> Task inputs
>>>>>

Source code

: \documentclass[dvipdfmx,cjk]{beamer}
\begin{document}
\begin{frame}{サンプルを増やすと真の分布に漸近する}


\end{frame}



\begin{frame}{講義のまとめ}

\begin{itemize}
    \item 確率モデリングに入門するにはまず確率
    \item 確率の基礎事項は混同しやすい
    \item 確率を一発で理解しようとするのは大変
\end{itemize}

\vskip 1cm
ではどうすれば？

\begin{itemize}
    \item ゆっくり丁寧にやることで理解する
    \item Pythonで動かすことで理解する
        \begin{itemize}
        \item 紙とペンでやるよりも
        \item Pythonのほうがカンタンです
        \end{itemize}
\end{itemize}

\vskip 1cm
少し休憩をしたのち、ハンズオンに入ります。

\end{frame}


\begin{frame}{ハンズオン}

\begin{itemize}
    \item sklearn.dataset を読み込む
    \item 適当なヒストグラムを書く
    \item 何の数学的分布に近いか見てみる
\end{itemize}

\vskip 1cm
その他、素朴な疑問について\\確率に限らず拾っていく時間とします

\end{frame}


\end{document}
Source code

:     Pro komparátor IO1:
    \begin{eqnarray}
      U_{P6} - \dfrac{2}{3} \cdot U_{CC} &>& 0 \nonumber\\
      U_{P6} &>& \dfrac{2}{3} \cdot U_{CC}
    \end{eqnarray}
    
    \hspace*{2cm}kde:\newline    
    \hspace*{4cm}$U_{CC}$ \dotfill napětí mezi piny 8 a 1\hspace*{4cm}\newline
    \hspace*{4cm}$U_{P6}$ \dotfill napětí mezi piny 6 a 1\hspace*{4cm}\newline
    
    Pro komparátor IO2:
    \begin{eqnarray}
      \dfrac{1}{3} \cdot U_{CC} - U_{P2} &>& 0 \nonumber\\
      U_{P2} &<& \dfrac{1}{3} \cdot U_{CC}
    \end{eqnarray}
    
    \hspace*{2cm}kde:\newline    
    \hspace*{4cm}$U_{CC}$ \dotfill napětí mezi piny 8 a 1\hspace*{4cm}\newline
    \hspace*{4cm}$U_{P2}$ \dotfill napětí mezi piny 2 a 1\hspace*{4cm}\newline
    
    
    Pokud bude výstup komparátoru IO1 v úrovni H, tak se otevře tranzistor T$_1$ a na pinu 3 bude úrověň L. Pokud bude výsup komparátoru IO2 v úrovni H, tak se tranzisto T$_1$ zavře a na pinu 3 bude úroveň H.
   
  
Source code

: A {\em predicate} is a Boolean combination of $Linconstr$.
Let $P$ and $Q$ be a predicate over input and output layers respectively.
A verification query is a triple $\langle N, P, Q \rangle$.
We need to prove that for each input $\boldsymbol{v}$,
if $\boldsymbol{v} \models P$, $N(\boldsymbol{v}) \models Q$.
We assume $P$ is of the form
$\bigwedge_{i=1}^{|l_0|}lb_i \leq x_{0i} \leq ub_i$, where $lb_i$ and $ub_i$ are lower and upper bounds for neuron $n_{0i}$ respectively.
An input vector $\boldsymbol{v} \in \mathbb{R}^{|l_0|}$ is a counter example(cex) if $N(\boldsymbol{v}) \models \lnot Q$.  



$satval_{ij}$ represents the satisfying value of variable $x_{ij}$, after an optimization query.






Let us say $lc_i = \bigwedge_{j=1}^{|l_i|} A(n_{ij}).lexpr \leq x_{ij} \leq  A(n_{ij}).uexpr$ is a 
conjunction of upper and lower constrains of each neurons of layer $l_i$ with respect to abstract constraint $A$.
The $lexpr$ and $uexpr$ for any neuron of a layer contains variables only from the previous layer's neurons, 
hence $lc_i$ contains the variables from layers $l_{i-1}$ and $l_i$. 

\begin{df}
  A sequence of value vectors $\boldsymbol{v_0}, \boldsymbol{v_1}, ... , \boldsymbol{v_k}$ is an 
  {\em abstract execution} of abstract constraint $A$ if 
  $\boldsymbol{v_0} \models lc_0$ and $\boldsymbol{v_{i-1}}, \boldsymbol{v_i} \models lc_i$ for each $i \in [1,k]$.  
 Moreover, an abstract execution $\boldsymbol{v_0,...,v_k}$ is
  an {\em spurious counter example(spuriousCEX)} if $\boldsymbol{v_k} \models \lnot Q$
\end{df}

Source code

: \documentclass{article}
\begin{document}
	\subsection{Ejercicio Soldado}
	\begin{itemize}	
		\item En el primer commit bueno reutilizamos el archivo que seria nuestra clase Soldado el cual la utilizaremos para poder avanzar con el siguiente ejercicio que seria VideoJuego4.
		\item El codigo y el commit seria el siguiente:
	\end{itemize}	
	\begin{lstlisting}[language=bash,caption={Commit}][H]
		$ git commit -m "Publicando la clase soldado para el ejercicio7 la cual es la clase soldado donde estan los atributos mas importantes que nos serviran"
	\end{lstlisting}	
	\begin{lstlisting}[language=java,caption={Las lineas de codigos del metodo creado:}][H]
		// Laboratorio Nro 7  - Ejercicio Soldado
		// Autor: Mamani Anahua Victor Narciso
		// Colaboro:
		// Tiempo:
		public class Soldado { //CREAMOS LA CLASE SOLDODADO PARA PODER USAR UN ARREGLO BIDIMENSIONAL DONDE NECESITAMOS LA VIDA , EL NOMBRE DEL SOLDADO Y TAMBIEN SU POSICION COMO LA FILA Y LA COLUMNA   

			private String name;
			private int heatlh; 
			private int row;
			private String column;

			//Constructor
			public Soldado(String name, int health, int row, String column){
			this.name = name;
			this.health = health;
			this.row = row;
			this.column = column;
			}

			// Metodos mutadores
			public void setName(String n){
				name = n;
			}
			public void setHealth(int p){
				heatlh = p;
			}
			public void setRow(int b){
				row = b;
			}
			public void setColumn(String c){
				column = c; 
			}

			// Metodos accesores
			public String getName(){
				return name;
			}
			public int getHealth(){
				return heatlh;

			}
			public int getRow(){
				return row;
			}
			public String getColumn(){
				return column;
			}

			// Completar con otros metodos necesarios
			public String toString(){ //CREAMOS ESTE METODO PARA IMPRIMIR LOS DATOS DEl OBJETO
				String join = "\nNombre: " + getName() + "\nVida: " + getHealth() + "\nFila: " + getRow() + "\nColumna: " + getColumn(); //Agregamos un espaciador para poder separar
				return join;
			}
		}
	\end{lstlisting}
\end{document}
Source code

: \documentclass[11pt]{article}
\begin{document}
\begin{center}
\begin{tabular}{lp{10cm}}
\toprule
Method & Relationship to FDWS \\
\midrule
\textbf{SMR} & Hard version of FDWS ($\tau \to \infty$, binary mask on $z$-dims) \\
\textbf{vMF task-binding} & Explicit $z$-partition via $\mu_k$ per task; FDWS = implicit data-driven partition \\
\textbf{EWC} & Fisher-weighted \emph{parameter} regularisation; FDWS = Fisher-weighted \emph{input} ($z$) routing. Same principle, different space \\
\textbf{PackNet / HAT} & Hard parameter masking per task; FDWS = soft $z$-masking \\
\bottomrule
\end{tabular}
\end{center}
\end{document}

<<<<<

> Work to be completed
Return every line of the listing above where "getName" appears.

> Result for this task
			public String getName(){
				String join = "\nNombre: " + getName() + "\nVida: " + getHealth() + "\nFila: " + getRow() + "\nColumna: " + getColumn(); //Agregamos un espaciador para poder separar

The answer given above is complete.